Segment Open
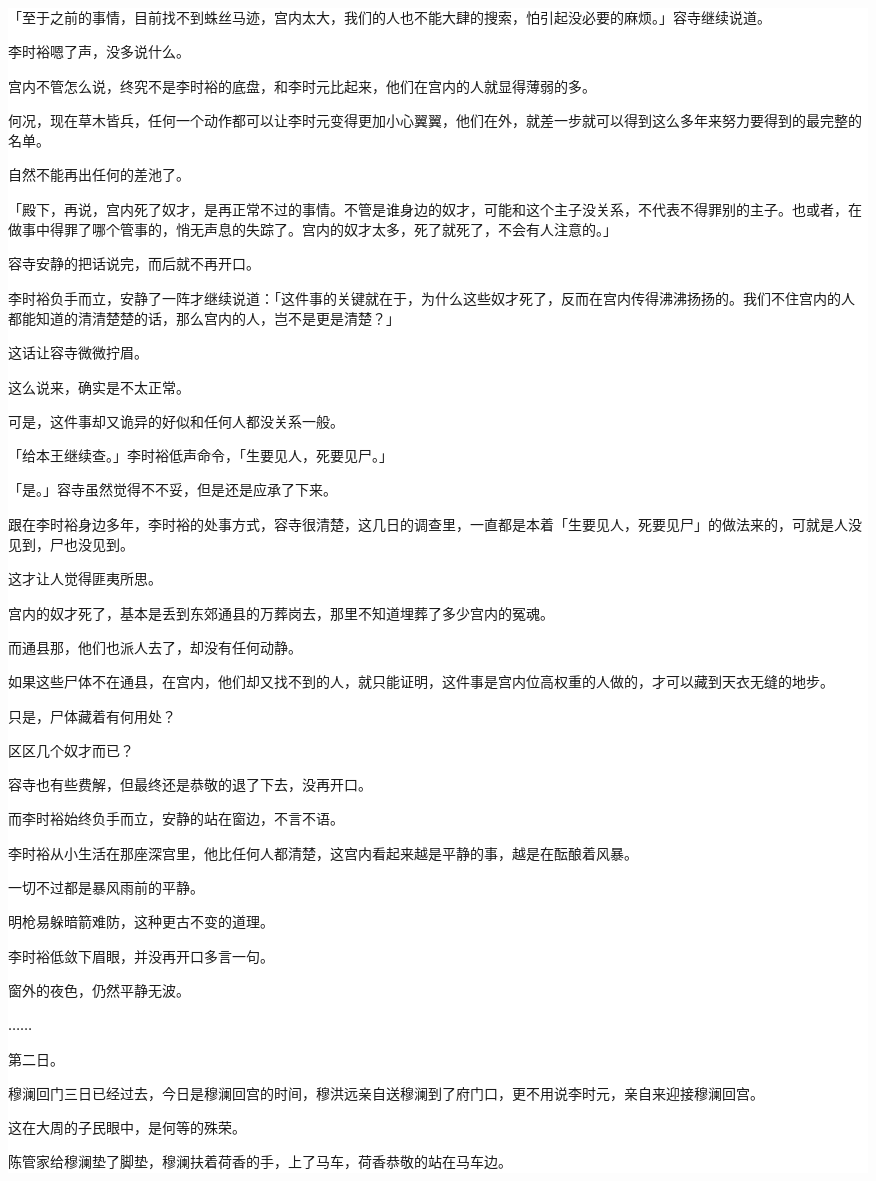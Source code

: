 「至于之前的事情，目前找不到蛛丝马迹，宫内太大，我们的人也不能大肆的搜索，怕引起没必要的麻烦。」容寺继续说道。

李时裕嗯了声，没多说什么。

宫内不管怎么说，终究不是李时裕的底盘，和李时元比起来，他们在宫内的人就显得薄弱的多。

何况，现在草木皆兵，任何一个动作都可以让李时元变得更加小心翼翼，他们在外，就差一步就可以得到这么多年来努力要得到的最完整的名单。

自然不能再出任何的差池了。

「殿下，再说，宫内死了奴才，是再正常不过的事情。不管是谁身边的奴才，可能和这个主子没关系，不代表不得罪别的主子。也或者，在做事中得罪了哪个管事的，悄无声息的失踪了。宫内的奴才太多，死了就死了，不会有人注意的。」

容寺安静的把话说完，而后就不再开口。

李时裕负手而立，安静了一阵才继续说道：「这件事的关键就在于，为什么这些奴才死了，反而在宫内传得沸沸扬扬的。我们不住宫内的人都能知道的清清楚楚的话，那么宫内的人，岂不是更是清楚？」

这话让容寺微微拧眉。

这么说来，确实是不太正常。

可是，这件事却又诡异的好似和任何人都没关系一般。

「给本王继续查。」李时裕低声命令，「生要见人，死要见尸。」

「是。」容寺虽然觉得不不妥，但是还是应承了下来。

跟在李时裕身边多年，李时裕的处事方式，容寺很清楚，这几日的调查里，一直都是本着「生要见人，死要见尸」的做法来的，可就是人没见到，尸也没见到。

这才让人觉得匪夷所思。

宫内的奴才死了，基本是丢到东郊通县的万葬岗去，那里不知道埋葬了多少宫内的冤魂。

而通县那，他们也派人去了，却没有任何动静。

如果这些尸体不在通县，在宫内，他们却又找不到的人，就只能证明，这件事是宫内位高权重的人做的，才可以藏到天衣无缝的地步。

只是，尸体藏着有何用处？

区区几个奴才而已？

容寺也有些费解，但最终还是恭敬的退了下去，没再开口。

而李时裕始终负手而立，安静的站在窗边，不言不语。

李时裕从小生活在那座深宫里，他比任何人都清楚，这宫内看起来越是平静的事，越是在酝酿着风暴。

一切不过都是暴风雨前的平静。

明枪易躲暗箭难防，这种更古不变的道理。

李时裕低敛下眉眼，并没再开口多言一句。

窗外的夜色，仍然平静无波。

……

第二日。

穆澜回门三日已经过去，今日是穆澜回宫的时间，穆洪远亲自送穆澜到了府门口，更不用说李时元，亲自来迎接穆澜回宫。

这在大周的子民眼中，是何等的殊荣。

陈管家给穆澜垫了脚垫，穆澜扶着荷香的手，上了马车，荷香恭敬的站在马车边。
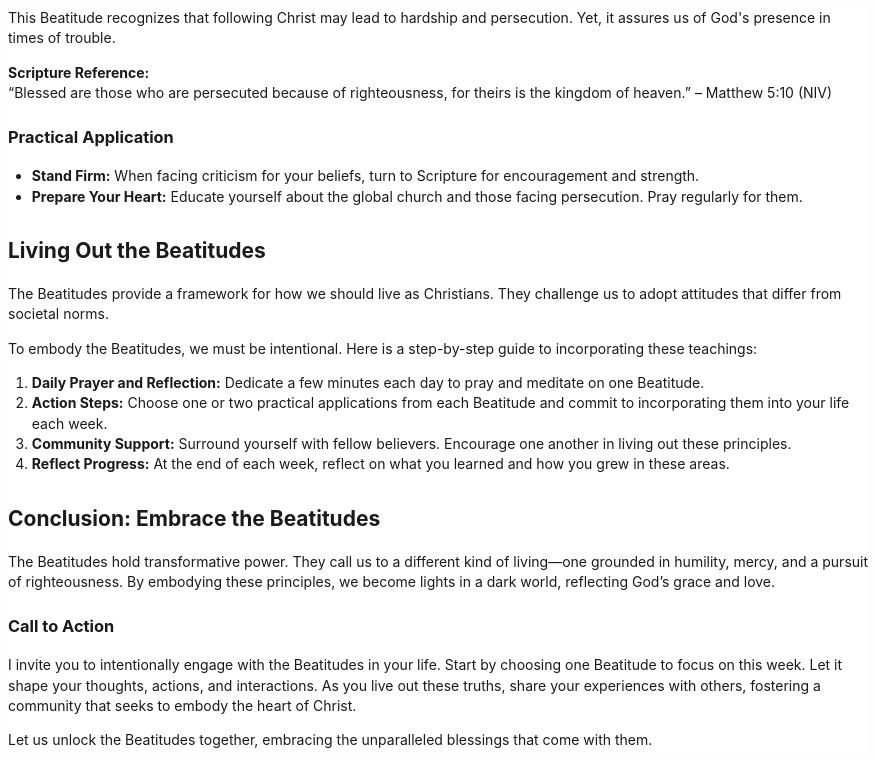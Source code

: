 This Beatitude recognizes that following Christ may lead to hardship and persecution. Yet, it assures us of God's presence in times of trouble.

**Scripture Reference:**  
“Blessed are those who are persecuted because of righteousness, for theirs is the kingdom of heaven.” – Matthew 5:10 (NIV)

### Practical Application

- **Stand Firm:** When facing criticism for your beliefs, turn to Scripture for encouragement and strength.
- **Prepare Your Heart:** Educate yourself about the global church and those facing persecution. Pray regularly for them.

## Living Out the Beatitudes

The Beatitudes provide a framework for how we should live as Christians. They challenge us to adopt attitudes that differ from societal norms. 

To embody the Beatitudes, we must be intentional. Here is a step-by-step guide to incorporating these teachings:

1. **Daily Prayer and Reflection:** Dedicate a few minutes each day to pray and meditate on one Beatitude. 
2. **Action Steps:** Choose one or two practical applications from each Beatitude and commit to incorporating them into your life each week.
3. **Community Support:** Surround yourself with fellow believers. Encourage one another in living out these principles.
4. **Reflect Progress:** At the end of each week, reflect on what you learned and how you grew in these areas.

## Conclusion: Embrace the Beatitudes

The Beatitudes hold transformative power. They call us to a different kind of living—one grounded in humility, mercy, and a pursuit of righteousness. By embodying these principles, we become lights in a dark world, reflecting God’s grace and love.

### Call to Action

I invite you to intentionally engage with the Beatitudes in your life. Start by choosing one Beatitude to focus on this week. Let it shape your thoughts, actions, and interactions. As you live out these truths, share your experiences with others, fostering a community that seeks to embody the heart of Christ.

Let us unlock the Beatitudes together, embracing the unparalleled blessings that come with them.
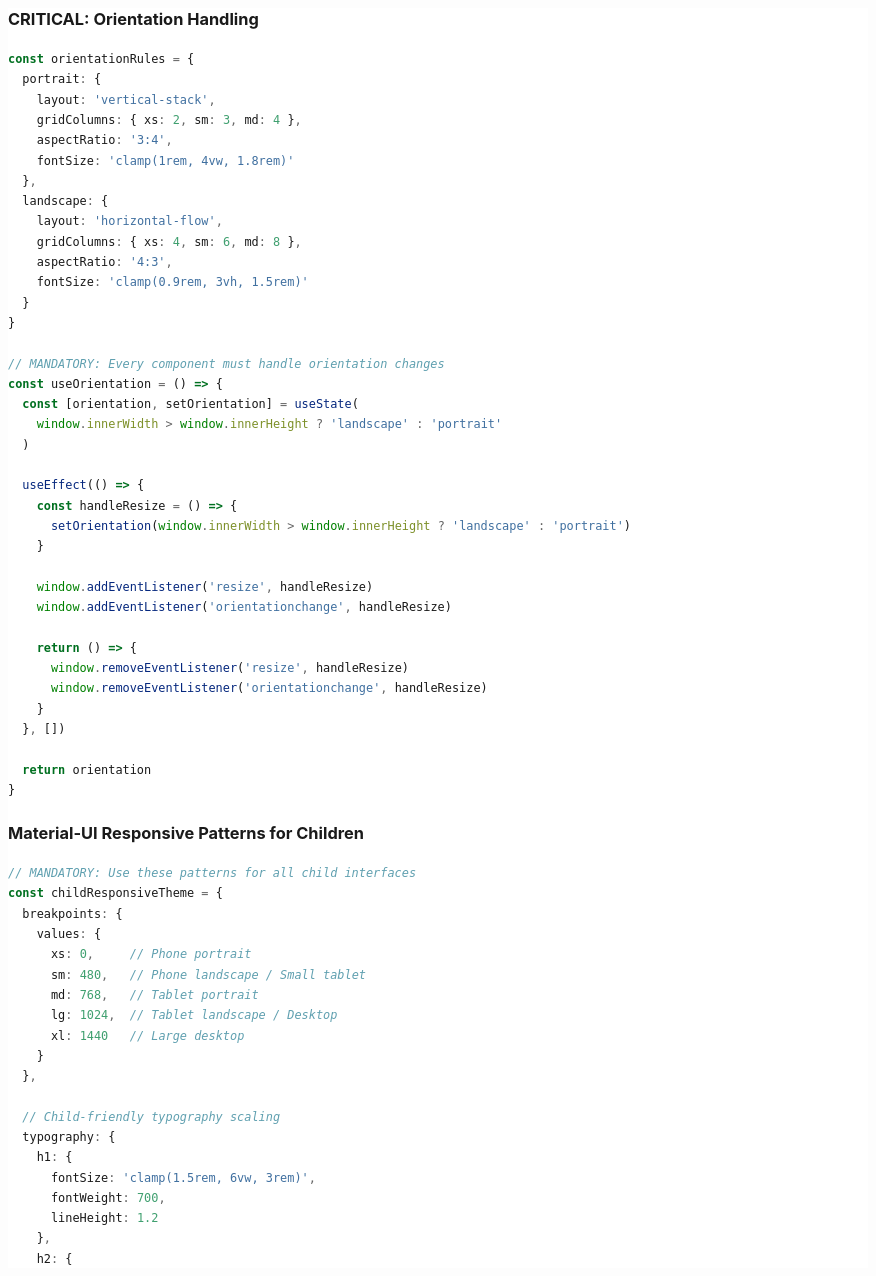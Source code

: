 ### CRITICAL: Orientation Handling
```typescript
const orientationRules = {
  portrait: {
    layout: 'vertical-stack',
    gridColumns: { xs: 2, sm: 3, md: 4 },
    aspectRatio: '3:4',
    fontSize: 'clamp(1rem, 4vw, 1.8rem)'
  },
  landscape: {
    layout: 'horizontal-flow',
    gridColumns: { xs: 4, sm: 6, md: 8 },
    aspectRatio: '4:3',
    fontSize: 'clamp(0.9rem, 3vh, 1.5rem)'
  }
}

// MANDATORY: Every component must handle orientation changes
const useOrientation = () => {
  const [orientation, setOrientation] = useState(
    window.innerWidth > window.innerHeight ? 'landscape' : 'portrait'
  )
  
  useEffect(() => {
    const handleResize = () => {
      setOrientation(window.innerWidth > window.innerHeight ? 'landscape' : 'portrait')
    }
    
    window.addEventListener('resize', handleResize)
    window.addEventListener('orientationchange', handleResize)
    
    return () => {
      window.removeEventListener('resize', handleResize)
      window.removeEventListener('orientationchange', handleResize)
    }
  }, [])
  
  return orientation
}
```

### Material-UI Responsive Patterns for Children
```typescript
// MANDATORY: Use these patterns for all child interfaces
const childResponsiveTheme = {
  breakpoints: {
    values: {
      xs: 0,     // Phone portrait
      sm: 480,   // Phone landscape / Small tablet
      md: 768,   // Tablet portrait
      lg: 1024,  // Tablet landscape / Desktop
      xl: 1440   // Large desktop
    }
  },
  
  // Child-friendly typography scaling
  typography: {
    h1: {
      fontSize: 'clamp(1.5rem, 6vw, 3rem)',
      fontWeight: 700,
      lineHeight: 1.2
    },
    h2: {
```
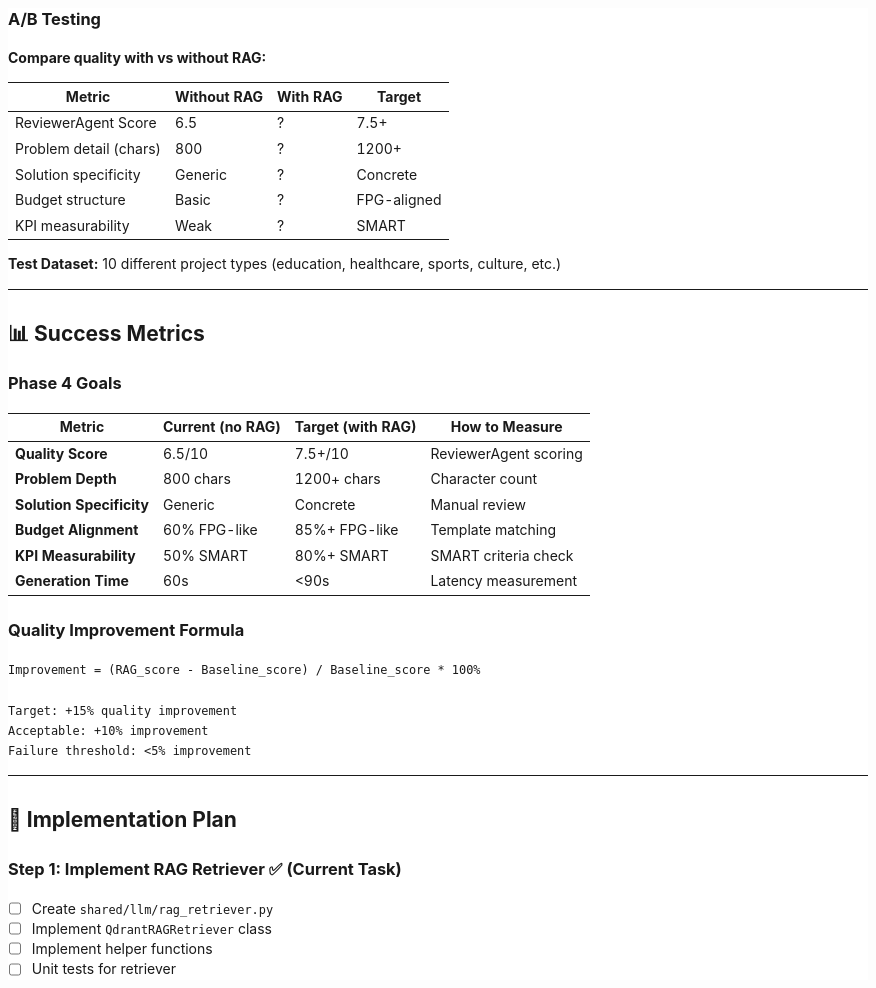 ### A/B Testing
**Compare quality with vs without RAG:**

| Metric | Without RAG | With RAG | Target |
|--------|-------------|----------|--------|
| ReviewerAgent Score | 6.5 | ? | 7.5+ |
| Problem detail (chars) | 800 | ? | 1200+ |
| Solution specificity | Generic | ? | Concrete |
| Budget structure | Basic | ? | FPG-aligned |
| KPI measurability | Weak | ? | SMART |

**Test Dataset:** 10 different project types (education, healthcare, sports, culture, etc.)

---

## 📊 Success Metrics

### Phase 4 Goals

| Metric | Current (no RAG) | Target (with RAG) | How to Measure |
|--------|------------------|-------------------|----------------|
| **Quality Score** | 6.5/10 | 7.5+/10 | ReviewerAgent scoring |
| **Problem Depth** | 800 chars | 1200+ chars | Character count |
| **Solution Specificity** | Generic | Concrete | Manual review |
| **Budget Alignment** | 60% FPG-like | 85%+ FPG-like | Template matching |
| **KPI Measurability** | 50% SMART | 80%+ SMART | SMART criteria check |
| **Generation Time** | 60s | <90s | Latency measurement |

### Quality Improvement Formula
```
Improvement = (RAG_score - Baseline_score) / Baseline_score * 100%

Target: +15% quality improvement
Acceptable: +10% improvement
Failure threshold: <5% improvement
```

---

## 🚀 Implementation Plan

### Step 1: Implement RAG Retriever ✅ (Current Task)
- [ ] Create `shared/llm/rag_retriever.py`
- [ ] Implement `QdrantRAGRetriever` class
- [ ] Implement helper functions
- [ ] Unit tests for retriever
Segment Closed
### Task objective:
The expected result is the material restated word for word, minus any picture.

### Response:
Source code

: 「至于之前的事情，目前找不到蛛丝马迹，宫内太大，我们的人也不能大肆的搜索，怕引起没必要的麻烦。」容寺继续说道。

李时裕嗯了声，没多说什么。

宫内不管怎么说，终究不是李时裕的底盘，和李时元比起来，他们在宫内的人就显得薄弱的多。

何况，现在草木皆兵，任何一个动作都可以让李时元变得更加小心翼翼，他们在外，就差一步就可以得到这么多年来努力要得到的最完整的名单。

自然不能再出任何的差池了。

「殿下，再说，宫内死了奴才，是再正常不过的事情。不管是谁身边的奴才，可能和这个主子没关系，不代表不得罪别的主子。也或者，在做事中得罪了哪个管事的，悄无声息的失踪了。宫内的奴才太多，死了就死了，不会有人注意的。」

容寺安静的把话说完，而后就不再开口。

李时裕负手而立，安静了一阵才继续说道：「这件事的关键就在于，为什么这些奴才死了，反而在宫内传得沸沸扬扬的。我们不住宫内的人都能知道的清清楚楚的话，那么宫内的人，岂不是更是清楚？」

这话让容寺微微拧眉。

这么说来，确实是不太正常。

可是，这件事却又诡异的好似和任何人都没关系一般。

「给本王继续查。」李时裕低声命令，「生要见人，死要见尸。」

「是。」容寺虽然觉得不不妥，但是还是应承了下来。

跟在李时裕身边多年，李时裕的处事方式，容寺很清楚，这几日的调查里，一直都是本着「生要见人，死要见尸」的做法来的，可就是人没见到，尸也没见到。

这才让人觉得匪夷所思。

宫内的奴才死了，基本是丢到东郊通县的万葬岗去，那里不知道埋葬了多少宫内的冤魂。

而通县那，他们也派人去了，却没有任何动静。

如果这些尸体不在通县，在宫内，他们却又找不到的人，就只能证明，这件事是宫内位高权重的人做的，才可以藏到天衣无缝的地步。

只是，尸体藏着有何用处？

区区几个奴才而已？

容寺也有些费解，但最终还是恭敬的退了下去，没再开口。

而李时裕始终负手而立，安静的站在窗边，不言不语。

李时裕从小生活在那座深宫里，他比任何人都清楚，这宫内看起来越是平静的事，越是在酝酿着风暴。

一切不过都是暴风雨前的平静。

明枪易躲暗箭难防，这种更古不变的道理。

李时裕低敛下眉眼，并没再开口多言一句。

窗外的夜色，仍然平静无波。

……

第二日。

穆澜回门三日已经过去，今日是穆澜回宫的时间，穆洪远亲自送穆澜到了府门口，更不用说李时元，亲自来迎接穆澜回宫。

这在大周的子民眼中，是何等的殊荣。

陈管家给穆澜垫了脚垫，穆澜扶着荷香的手，上了马车，荷香恭敬的站在马车边。
Source code

: This Beatitude recognizes that following Christ may lead to hardship and persecution. Yet, it assures us of God's presence in times of trouble.

**Scripture Reference:**  
“Blessed are those who are persecuted because of righteousness, for theirs is the kingdom of heaven.” – Matthew 5:10 (NIV)

### Practical Application

- **Stand Firm:** When facing criticism for your beliefs, turn to Scripture for encouragement and strength.
- **Prepare Your Heart:** Educate yourself about the global church and those facing persecution. Pray regularly for them.

## Living Out the Beatitudes

The Beatitudes provide a framework for how we should live as Christians. They challenge us to adopt attitudes that differ from societal norms. 

To embody the Beatitudes, we must be intentional. Here is a step-by-step guide to incorporating these teachings:

1. **Daily Prayer and Reflection:** Dedicate a few minutes each day to pray and meditate on one Beatitude. 
2. **Action Steps:** Choose one or two practical applications from each Beatitude and commit to incorporating them into your life each week.
3. **Community Support:** Surround yourself with fellow believers. Encourage one another in living out these principles.
4. **Reflect Progress:** At the end of each week, reflect on what you learned and how you grew in these areas.

## Conclusion: Embrace the Beatitudes

The Beatitudes hold transformative power. They call us to a different kind of living—one grounded in humility, mercy, and a pursuit of righteousness. By embodying these principles, we become lights in a dark world, reflecting God’s grace and love.

### Call to Action

I invite you to intentionally engage with the Beatitudes in your life. Start by choosing one Beatitude to focus on this week. Let it shape your thoughts, actions, and interactions. As you live out these truths, share your experiences with others, fostering a community that seeks to embody the heart of Christ.

Let us unlock the Beatitudes together, embracing the unparalleled blessings that come with them.
Source code

: ### CRITICAL: Orientation Handling
```typescript
const orientationRules = {
  portrait: {
    layout: 'vertical-stack',
    gridColumns: { xs: 2, sm: 3, md: 4 },
    aspectRatio: '3:4',
    fontSize: 'clamp(1rem, 4vw, 1.8rem)'
  },
  landscape: {
    layout: 'horizontal-flow',
    gridColumns: { xs: 4, sm: 6, md: 8 },
    aspectRatio: '4:3',
    fontSize: 'clamp(0.9rem, 3vh, 1.5rem)'
  }
}

// MANDATORY: Every component must handle orientation changes
const useOrientation = () => {
  const [orientation, setOrientation] = useState(
    window.innerWidth > window.innerHeight ? 'landscape' : 'portrait'
  )
  
  useEffect(() => {
    const handleResize = () => {
      setOrientation(window.innerWidth > window.innerHeight ? 'landscape' : 'portrait')
    }
    
    window.addEventListener('resize', handleResize)
    window.addEventListener('orientationchange', handleResize)
    
    return () => {
      window.removeEventListener('resize', handleResize)
      window.removeEventListener('orientationchange', handleResize)
    }
  }, [])
  
  return orientation
}
```

### Material-UI Responsive Patterns for Children
```typescript
// MANDATORY: Use these patterns for all child interfaces
const childResponsiveTheme = {
  breakpoints: {
    values: {
      xs: 0,     // Phone portrait
      sm: 480,   // Phone landscape / Small tablet
      md: 768,   // Tablet portrait
      lg: 1024,  // Tablet landscape / Desktop
      xl: 1440   // Large desktop
    }
  },
  
  // Child-friendly typography scaling
  typography: {
    h1: {
      fontSize: 'clamp(1.5rem, 6vw, 3rem)',
      fontWeight: 700,
      lineHeight: 1.2
    },
    h2: {
```
 ### A/B Testing
**Compare quality with vs without RAG:**

| Metric | Without RAG | With RAG | Target |
|--------|-------------|----------|--------|
| ReviewerAgent Score | 6.5 | ? | 7.5+ |
| Problem detail (chars) | 800 | ? | 1200+ |
| Solution specificity | Generic | ? | Concrete |
| Budget structure | Basic | ? | FPG-aligned |
| KPI measurability | Weak | ? | SMART |

**Test Dataset:** 10 different project types (education, healthcare, sports, culture, etc.)

---

## 📊 Success Metrics

### Phase 4 Goals

| Metric | Current (no RAG) | Target (with RAG) | How to Measure |
|--------|------------------|-------------------|----------------|
| **Quality Score** | 6.5/10 | 7.5+/10 | ReviewerAgent scoring |
| **Problem Depth** | 800 chars | 1200+ chars | Character count |
| **Solution Specificity** | Generic | Concrete | Manual review |
| **Budget Alignment** | 60% FPG-like | 85%+ FPG-like | Template matching |
| **KPI Measurability** | 50% SMART | 80%+ SMART | SMART criteria check |
| **Generation Time** | 60s | <90s | Latency measurement |

### Quality Improvement Formula
```
Improvement = (RAG_score - Baseline_score) / Baseline_score * 100%

Target: +15% quality improvement
Acceptable: +10% improvement
Failure threshold: <5% improvement
```

---

## 🚀 Implementation Plan

### Step 1: Implement RAG Retriever ✅ (Current Task)
- [ ] Create `shared/llm/rag_retriever.py`
- [ ] Implement `QdrantRAGRetriever` class
- [ ] Implement helper functions
- [ ] Unit tests for retriever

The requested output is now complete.